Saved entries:
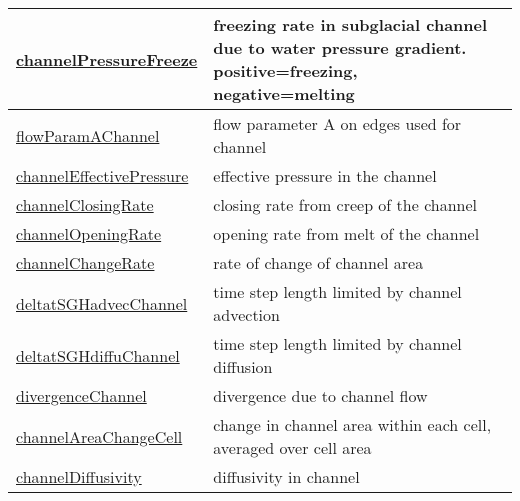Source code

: {\begin{center}
\begin{longtable}{| p{2.0in} | p{4.0in} |}
    \hline
    \hyperref[subsec:var_sec_hydro_channelPressureFreeze]{channelPressureFreeze} & freezing rate in subglacial channel due to water pressure gradient.  positive=freezing, negative=melting \\
    \hline
    \hyperref[subsec:var_sec_hydro_flowParamAChannel]{flowParamAChannel} & flow parameter A on edges used for channel \\
    \hline
    \hyperref[subsec:var_sec_hydro_channelEffectivePressure]{channelEffectivePressure} & effective pressure in the channel \\
    \hline
    \hyperref[subsec:var_sec_hydro_channelClosingRate]{channelClosingRate} & closing rate from creep of the channel \\
    \hline
    \hyperref[subsec:var_sec_hydro_channelOpeningRate]{channelOpeningRate} & opening rate from melt of the channel \\
    \hline
    \hyperref[subsec:var_sec_hydro_channelChangeRate]{channelChangeRate} & rate of change of channel area \\
    \hline
    \hyperref[subsec:var_sec_hydro_deltatSGHadvecChannel]{deltatSGHadvecChannel} & time step length limited by channel advection \\
    \hline
    \hyperref[subsec:var_sec_hydro_deltatSGHdiffuChannel]{deltatSGHdiffuChannel} & time step length limited by channel diffusion \\
    \hline
    \hyperref[subsec:var_sec_hydro_divergenceChannel]{divergenceChannel} & divergence due to channel flow \\
    \hline
    \hyperref[subsec:var_sec_hydro_channelAreaChangeCell]{channelAreaChangeCell} & change in channel area within each cell, averaged over cell area \\
    \hline
    \hyperref[subsec:var_sec_hydro_channelDiffusivity]{channelDiffusivity} & diffusivity in channel \\
    \hline
\end{longtable}
\end{center}
}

▶ _Your task_: Collect the complete line wherever the string "from" appears in the records.

▶ _Output of the task_:
    \hyperref[subsec:var_sec_hydro_channelClosingRate]{channelClosingRate} & closing rate from creep of the channel \\
    \hyperref[subsec:var_sec_hydro_channelOpeningRate]{channelOpeningRate} & opening rate from melt of the channel \\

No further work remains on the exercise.